Start of INPUT DATA
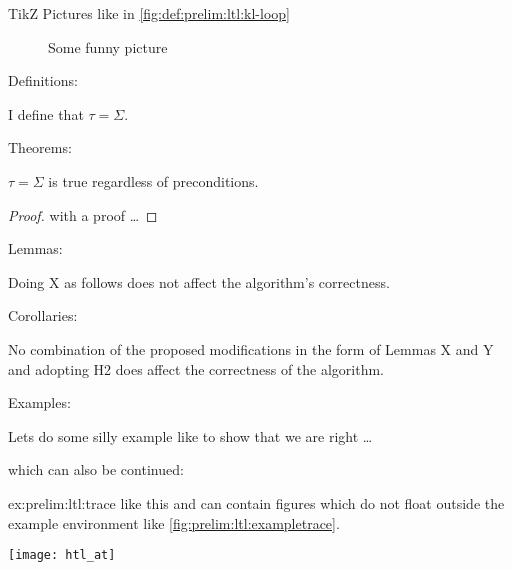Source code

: TikZ Pictures like in \autoref{fig:def:prelim:ltl:kl-loop}
\begin{figure}
  \centering
  \caption{Some funny picture}
  \label{fig:def:prelim:ltl:kl-loop}
\end{figure}

Definitions:
\begin{definition}[Trace]\label{def:prelim:ltl:trace}
  I define that  $\tau = \Sigma$.
\end{definition}

Theorems:
\begin{theorem} \label{thm:enc:enc:basic}
	$\tau = \Sigma$ is true regardless of preconditions. 
\end{theorem}
\begin{proof}
with a proof \ldots 
\end{proof}

Lemmas:
\begin{lemma}
Doing X as follows does not affect the algorithm's correctness. 
\end{lemma}

Corollaries:
\begin{corollary} 
	No combination of the proposed modifications in the form of Lemmas X and Y and adopting H2 does affect the correctness of the algorithm.
\end{corollary}


Examples:

\begin{example} \label{ex:prelim:ltl:trace}
Lets do some silly example like to show that we are right \ldots
\end{example}

which can also be continued:

\begin{examplecont}{ex:prelim:ltl:trace}
	 like this and can contain figures which do not float outside the example 
	 environment like \autoref{fig:prelim:ltl:exampletrace}.

	 \begin{fakefigure}
	  \vspace*{-1em}
		\centering
		\captionsetup{type=figure}
		\texttt{[image: htl\_at]}
		\label{fig:prelim:ltl:exampletrace}
	\end{fakefigure}
\end{examplecont}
End of INPUT DATA
### [WORK INSTRUCTIONS]
Drop the pictures and reproduce the rest of the entries above exactly.

### [TASK ANSWER]
Source code

: TikZ Pictures like in \autoref{fig:def:prelim:ltl:kl-loop}
\begin{figure}
  \centering
  \caption{Some funny picture}
  \label{fig:def:prelim:ltl:kl-loop}
\end{figure}

Definitions:
\begin{definition}[Trace]\label{def:prelim:ltl:trace}
  I define that  $\tau = \Sigma$.
\end{definition}

Theorems:
\begin{theorem} \label{thm:enc:enc:basic}
	$\tau = \Sigma$ is true regardless of preconditions. 
\end{theorem}
\begin{proof}
with a proof \ldots 
\end{proof}

Lemmas:
\begin{lemma}
Doing X as follows does not affect the algorithm's correctness. 
\end{lemma}

Corollaries:
\begin{corollary} 
	No combination of the proposed modifications in the form of Lemmas X and Y and adopting H2 does affect the correctness of the algorithm.
\end{corollary}


Examples:

\begin{example} \label{ex:prelim:ltl:trace}
Lets do some silly example like to show that we are right \ldots
\end{example}

which can also be continued:

\begin{examplecont}{ex:prelim:ltl:trace}
	 like this and can contain figures which do not float outside the example 
	 environment like \autoref{fig:prelim:ltl:exampletrace}.

	 \begin{fakefigure}
	  \vspace*{-1em}
		\centering
		\captionsetup{type=figure}
		\texttt{[image: htl\_at]}
		\label{fig:prelim:ltl:exampletrace}
	\end{fakefigure}
\end{examplecont}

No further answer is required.